What you should do — Starting at the top of the data and ending with the line that holds "[**ListFieldType**](DefaultApi.md#ListFieldType) | **Get**", transcribe each line exactly; include both ends.

Study material —
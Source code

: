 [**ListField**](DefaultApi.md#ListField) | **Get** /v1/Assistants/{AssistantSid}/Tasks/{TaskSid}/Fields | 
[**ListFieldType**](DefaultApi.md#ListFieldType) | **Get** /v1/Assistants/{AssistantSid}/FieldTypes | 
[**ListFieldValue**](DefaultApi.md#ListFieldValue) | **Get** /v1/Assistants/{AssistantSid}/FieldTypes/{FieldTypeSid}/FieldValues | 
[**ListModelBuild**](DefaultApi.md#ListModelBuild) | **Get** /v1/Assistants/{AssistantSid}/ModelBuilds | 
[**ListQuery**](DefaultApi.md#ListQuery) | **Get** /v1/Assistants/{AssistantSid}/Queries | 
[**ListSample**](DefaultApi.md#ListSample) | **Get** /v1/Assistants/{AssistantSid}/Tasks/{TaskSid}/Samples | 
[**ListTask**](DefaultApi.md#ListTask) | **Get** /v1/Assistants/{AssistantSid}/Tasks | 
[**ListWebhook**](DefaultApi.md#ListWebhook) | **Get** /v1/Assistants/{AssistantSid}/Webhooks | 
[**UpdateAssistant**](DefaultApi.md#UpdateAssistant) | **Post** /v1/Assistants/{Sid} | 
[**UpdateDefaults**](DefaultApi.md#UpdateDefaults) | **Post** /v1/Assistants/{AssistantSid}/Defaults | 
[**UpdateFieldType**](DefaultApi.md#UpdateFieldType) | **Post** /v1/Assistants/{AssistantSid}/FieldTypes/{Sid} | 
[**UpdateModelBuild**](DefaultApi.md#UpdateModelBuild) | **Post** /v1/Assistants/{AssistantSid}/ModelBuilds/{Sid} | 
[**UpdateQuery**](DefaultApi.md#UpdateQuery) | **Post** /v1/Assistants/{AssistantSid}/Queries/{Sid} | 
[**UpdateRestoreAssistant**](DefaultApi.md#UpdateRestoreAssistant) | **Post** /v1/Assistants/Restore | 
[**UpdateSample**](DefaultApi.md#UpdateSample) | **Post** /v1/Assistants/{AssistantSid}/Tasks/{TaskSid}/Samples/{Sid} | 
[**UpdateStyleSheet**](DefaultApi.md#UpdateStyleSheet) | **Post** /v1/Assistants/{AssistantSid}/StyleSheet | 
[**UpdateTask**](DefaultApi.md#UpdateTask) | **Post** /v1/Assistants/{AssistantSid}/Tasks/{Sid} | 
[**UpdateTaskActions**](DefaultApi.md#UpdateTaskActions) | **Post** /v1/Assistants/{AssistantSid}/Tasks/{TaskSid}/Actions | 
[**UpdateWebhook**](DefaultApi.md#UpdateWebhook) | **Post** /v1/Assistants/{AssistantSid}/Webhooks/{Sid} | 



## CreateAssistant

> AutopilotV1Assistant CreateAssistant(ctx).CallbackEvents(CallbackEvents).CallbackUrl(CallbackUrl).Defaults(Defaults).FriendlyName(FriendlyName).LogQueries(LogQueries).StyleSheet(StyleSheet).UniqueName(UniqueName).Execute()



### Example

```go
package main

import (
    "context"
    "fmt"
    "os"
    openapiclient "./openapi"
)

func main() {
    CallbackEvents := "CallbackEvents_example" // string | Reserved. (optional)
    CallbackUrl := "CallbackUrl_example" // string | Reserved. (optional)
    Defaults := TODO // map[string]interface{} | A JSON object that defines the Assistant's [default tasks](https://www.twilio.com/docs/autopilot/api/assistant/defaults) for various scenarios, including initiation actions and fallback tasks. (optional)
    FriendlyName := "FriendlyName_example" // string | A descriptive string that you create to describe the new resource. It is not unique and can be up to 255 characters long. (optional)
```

Answer section —
Source code

: [**ListField**](DefaultApi.md#ListField) | **Get** /v1/Assistants/{AssistantSid}/Tasks/{TaskSid}/Fields | 
[**ListFieldType**](DefaultApi.md#ListFieldType) | **Get** /v1/Assistants/{AssistantSid}/FieldTypes | 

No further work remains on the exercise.